Record $1.1 billion paid in ransoms in 2023


2023 marked a major comeback for cyber gangs deploying ransomware, who received a record-breaking sum of at least $1.1 billion in ransom payments. The billion-dollar mark was surpassed for the first time, according to blockchain analysis firm Chainalysis.

For comparison, 2022 saw a decline in payments, with only $567 million transferred to bad actors. The drop in 2022 is attributed to geopolitical events, such as the Russian war in Ukraine, which shifted some cyber actors' focus from financial gains to politically motivated cyberattacks, espionage, and destruction.

Intensified operations in 2023 targeted high-profile institutions and critical infrastructure, including hospitals, schools, and government agencies.

“2023 marks a major comeback for ransomware, with record-breaking payments and a substantial increase in the scope and complexity of attacks – a significant reversal from the decline observed in 2022,” the report said. “Keep in mind that this number does not capture the economic impact of productivity loss and repair costs associated with attacks.”

ransom-payments

According to a volunteer group of analysts and experts, the true cost of cybercrime may reach $12 trillion by 2025.

Chainalysis notes that ransomware attacks are carried out by both large syndicates and smaller groups and individuals, and numerous new players have joined the illicit market. Recorded Future reported 538 new ransomware variants in 2023, pointing to the rise of new, independent groups.

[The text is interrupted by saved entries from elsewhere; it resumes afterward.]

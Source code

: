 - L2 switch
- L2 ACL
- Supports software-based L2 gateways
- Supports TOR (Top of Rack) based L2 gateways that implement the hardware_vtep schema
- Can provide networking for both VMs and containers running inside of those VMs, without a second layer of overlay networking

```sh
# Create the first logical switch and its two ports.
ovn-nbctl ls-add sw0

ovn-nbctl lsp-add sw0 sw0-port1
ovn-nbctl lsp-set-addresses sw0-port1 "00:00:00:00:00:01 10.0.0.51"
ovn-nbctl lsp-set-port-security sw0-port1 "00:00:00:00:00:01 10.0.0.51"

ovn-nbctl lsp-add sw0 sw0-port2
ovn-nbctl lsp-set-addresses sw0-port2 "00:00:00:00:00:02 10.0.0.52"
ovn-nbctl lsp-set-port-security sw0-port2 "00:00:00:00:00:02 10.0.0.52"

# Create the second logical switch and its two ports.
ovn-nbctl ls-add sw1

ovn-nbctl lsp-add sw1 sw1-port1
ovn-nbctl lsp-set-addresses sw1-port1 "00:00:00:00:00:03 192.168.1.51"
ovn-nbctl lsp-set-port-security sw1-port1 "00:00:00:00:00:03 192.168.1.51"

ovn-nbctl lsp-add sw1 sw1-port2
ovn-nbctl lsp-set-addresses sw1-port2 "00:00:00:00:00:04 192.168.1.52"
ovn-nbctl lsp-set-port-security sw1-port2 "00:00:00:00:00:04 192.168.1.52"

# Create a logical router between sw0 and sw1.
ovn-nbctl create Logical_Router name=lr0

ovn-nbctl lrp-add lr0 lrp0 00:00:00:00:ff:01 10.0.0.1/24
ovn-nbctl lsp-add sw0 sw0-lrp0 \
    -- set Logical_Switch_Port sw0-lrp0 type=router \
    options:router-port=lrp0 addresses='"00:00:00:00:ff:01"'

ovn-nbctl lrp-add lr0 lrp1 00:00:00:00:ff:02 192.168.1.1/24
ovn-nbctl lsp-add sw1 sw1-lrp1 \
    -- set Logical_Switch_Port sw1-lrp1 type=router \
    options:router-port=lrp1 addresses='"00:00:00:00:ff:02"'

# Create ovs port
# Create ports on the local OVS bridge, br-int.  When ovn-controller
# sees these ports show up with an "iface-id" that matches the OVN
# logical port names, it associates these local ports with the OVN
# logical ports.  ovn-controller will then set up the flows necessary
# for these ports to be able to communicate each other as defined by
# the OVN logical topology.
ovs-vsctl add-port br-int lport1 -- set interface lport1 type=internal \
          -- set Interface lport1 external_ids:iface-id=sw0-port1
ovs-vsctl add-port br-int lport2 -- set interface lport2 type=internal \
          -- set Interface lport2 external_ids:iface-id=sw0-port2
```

“Overall, big game hunting has become the dominant strategy over the last few years, with a bigger and bigger share of all ransomware payment volume being made up of payments of $1 million or more,” Chainalysis said.

According to the firm’s data, the share of ransoms of $1 million and above stood at almost 80% by the year-end.

One of the most notorious attacks of 2023 was Cl0p’s exploitation of the MOVEit zero-day vulnerability. The campaign allowed Cl0p to become, for a time, the most prominent strain in the entire ecosystem, amassing over $100 million in ransom payments and accounting for 44.8% of all ransomware value received in June and 39.0% in July.

“2023 was remarkable for the number of high-impact ransomware incidents that utilized zero-day vulnerabilities, which are particularly beneficial for threat actors because they leverage security gaps before developers have the opportunity to create and distribute a fix.”

The researchers observed that criminals use centralized exchanges and mixers as their preferred method for laundering ransomware payments, and it takes weeks, months, or even years to launder all the proceeds.